GNU ELPA - dired-duplicates

dired-duplicates

Description
Find duplicate files locally and remotely
Latest
dired-duplicates-0.4.tar (.sig), 2024-Mar-31, 70.0 KiB
Maintainer
Harald Judt <h.judt@gmx.at>
Atom feed
dired-duplicates.xml
Website
https://codeberg.org/hjudt/dired-duplicates
Browse ELPA's repository
CGit or Gitweb
Badge

To install this package from Emacs, use package-install or list-packages.

Full description

1. Description

This Emacs package helps to find duplicate files on local and remote filesystems. It is similar to the fdupes command-line utility but written in Emacs Lisp and should also work on every remote filesystem that TRAMP supports.
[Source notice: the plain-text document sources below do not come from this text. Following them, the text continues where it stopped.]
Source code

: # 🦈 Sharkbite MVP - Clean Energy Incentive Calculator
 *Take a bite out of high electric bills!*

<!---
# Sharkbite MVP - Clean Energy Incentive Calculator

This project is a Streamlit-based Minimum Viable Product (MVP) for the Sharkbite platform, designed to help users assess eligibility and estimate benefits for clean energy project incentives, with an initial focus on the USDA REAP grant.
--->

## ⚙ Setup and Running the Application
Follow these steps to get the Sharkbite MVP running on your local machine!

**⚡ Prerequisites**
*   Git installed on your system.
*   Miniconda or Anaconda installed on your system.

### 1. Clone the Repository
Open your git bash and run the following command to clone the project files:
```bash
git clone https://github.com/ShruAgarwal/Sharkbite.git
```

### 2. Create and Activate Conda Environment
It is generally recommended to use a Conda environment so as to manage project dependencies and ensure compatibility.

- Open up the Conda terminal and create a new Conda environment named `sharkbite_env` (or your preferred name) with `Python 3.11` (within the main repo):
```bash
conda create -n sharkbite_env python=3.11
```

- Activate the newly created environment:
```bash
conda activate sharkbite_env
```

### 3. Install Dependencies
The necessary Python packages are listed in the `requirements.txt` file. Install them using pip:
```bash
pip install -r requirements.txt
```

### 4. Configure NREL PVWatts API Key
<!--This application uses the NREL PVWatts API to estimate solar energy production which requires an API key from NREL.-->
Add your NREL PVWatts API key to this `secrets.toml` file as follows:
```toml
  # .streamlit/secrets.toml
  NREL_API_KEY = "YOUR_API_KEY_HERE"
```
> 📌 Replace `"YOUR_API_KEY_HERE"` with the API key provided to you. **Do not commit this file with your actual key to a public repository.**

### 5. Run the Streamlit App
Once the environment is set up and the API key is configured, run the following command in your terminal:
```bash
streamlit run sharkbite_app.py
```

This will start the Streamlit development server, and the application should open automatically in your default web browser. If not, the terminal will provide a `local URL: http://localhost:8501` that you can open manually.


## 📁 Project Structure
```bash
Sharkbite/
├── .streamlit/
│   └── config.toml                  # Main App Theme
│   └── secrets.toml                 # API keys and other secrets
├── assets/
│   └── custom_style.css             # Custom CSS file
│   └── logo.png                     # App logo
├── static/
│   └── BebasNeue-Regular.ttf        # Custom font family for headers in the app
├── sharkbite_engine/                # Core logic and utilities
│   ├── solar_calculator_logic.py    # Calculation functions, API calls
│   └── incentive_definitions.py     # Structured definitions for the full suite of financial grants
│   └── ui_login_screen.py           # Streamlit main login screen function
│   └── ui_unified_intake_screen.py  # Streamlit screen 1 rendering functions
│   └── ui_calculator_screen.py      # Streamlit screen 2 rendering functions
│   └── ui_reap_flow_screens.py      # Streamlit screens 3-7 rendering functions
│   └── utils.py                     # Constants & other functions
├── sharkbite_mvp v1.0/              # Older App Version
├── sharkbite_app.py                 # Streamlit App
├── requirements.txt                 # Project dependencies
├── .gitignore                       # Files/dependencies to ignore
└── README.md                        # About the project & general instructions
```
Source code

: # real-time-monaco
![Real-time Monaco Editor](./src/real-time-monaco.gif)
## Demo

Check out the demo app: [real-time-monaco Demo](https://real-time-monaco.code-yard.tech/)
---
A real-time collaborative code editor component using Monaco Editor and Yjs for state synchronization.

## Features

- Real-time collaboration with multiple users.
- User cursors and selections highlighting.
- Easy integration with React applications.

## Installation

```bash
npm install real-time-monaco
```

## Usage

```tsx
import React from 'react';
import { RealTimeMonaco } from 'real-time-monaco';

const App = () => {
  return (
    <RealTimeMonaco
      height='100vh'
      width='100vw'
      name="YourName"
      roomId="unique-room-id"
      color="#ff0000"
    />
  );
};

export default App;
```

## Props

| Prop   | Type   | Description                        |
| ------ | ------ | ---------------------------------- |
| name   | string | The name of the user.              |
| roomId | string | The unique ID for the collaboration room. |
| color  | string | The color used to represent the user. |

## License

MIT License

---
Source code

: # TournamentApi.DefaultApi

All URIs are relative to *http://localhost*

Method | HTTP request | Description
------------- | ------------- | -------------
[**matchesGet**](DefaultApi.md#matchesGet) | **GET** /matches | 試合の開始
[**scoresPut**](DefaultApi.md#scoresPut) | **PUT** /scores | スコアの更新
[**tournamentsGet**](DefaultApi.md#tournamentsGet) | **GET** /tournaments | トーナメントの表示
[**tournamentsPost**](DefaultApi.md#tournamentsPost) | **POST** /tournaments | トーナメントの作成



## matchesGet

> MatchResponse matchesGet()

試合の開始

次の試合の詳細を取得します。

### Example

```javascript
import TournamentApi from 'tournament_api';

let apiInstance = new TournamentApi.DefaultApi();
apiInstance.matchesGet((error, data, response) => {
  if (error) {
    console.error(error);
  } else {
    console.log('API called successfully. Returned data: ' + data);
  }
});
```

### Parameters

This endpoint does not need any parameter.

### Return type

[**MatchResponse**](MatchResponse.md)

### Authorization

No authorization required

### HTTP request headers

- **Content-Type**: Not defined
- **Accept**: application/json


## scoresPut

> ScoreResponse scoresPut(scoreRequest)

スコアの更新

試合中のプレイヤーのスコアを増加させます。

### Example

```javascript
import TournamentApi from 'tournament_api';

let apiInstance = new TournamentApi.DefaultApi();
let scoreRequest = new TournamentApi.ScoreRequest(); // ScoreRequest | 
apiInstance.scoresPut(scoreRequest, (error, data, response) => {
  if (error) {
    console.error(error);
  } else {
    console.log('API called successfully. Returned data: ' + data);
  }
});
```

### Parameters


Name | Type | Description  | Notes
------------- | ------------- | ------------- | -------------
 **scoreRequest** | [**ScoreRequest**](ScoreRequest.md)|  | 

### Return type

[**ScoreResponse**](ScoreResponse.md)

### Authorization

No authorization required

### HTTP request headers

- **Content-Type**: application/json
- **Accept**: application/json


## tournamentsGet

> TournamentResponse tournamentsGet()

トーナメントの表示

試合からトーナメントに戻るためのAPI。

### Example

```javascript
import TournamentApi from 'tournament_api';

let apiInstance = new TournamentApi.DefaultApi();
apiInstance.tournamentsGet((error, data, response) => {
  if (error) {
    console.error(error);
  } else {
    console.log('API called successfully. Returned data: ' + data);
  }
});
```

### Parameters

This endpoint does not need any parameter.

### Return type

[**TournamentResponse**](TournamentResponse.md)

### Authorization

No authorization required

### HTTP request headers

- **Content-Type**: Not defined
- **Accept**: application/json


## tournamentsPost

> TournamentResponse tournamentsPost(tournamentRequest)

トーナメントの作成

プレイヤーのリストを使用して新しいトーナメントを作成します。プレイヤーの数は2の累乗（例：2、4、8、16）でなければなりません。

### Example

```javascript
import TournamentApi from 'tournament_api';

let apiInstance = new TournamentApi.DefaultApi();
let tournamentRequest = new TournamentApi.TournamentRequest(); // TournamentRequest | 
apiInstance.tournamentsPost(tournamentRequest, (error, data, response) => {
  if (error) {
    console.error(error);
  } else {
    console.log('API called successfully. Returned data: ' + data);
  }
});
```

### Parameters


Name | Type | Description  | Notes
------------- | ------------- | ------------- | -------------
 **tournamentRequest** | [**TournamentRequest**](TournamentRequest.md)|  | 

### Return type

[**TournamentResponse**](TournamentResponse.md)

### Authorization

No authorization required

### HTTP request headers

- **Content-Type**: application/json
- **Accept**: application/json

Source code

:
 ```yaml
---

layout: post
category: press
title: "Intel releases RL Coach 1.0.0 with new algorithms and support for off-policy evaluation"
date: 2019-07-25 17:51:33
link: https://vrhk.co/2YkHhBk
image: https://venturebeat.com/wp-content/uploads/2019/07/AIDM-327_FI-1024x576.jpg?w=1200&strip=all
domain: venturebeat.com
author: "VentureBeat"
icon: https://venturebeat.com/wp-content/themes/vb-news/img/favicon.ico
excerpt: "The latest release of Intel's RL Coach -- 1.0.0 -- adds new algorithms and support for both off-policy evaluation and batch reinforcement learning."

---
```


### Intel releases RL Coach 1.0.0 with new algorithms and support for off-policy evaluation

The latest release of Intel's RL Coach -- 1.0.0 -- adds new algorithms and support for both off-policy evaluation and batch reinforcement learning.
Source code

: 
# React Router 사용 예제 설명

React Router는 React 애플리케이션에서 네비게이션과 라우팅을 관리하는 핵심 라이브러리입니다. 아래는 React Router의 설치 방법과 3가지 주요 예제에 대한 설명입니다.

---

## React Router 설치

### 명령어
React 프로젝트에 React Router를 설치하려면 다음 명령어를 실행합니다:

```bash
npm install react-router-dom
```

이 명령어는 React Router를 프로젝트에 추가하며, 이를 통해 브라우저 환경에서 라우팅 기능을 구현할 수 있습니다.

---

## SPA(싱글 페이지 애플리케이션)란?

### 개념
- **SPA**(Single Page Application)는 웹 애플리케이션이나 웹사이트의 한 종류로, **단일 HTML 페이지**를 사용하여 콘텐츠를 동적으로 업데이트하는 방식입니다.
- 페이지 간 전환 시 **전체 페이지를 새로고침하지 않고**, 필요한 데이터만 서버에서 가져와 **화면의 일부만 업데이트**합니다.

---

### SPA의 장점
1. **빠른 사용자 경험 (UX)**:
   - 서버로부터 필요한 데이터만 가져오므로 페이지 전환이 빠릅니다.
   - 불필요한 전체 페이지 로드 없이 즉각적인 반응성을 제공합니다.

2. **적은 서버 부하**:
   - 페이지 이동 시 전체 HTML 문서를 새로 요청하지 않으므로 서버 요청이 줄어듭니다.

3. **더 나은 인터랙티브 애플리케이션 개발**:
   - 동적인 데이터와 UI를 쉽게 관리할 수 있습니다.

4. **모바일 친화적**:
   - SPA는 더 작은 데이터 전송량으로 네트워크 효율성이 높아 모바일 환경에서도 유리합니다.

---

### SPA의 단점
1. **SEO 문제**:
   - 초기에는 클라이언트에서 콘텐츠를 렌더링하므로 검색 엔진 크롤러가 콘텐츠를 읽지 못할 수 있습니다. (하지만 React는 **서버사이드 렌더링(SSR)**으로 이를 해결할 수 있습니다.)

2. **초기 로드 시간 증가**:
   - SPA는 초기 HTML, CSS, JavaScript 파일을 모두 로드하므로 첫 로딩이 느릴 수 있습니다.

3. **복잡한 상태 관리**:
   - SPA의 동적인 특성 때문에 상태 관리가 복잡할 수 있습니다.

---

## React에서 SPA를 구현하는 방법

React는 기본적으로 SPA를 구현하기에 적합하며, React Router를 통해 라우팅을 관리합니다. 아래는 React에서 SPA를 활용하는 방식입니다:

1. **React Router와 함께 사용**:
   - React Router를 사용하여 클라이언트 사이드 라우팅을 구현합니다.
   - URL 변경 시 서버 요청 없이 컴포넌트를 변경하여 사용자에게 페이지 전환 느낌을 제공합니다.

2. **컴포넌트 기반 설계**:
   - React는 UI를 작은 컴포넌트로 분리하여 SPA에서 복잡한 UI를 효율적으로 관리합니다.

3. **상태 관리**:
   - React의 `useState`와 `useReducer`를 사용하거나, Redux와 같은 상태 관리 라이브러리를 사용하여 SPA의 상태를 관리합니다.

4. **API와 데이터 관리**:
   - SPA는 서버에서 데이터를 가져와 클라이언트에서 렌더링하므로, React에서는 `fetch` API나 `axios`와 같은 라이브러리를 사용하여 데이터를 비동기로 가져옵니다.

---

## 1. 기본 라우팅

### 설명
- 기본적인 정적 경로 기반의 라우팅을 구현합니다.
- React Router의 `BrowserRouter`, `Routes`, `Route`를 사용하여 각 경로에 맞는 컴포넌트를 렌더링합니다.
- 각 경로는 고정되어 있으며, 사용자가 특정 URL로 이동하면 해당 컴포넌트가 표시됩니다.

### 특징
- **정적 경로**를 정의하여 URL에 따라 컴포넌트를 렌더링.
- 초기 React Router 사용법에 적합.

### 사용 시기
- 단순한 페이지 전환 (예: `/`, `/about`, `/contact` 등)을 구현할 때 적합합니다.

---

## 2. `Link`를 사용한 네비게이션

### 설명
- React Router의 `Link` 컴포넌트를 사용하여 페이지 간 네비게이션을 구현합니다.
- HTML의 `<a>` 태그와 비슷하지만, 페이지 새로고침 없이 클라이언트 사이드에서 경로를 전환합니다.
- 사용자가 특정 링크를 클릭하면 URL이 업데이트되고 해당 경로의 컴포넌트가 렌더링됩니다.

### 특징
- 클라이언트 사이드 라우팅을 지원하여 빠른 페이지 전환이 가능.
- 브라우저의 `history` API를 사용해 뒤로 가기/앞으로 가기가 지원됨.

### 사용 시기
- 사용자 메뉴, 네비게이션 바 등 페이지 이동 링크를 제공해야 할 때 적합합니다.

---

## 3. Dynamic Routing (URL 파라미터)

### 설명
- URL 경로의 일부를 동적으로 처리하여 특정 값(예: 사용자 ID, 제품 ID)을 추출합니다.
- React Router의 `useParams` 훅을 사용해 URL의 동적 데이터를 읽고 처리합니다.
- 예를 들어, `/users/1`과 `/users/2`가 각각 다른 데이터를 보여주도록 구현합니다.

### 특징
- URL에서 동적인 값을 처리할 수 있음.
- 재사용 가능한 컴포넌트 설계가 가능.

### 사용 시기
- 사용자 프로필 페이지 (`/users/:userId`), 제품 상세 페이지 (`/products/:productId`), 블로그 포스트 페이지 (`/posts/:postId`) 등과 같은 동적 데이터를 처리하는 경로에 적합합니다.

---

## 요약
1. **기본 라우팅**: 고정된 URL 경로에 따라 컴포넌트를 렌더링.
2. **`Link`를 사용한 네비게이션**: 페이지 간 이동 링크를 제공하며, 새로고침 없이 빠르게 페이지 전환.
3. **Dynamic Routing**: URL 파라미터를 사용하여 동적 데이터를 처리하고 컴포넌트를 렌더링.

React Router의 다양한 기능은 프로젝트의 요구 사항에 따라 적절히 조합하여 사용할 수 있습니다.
The most common use case for this is probably finding and deleting unneeded duplicate files.

dired-duplicates works by first searching files of the same size, then invoking the calculation of the checksum for these files, and finally presenting the grouped results in a Dired buffer that the user can work with similarly to a regular Dired buffer. It might be even possible to combine this with other Dired extension packages like dired-narrow for increased productivity.

By default, the results will be grouped visually by separating them using empty lines, but this grouping can also be deactivated by setting the custom variable dired-duplicates-separate-result to nil.

dired-duplicates will silently ignore unreadable directories and files, and also unregular files, such as sockets.

2. Requirements

For performance reasons, a checksum program like md5 or sha256sum will be used for generating checksums of file contents if available and executable on the local and/or remote hosts. That way, no files need to be read over possibly slow networks, thus calculating the checksum will be much faster when directly executed on remote hosts. The name of the checksum program can be customized. If unavailable, the file contents will be inserted into a temp buffer and the checksum will be calculated using the secure-hash functions with an appropriate algorithm. While this works everywhere, it is generally slower and could cause out-of-memory problems so there is a customizable dired-duplicates-internal-checksumming-size-limit setting. Files bigger than this setting will not be processed, and a warning will be issued instead.

3. Installation

The package can be installed from MELPA or GNU ELPA via the Emacs package manager, e.g. package-install. Or you use the following use-package snippet:

(use-package dired-duplicates)

4. Usage

Call dired-duplicates interactively using M-x and provide one or more directories to search in recursively. If not customized otherwise, the key shortcut M-n usually gets you the default directory in the minibuffer prompt. For some completion systems like vertico and depending on how it is set up, remember to hit M-RET to confirm the completion if you are not at the end of the line.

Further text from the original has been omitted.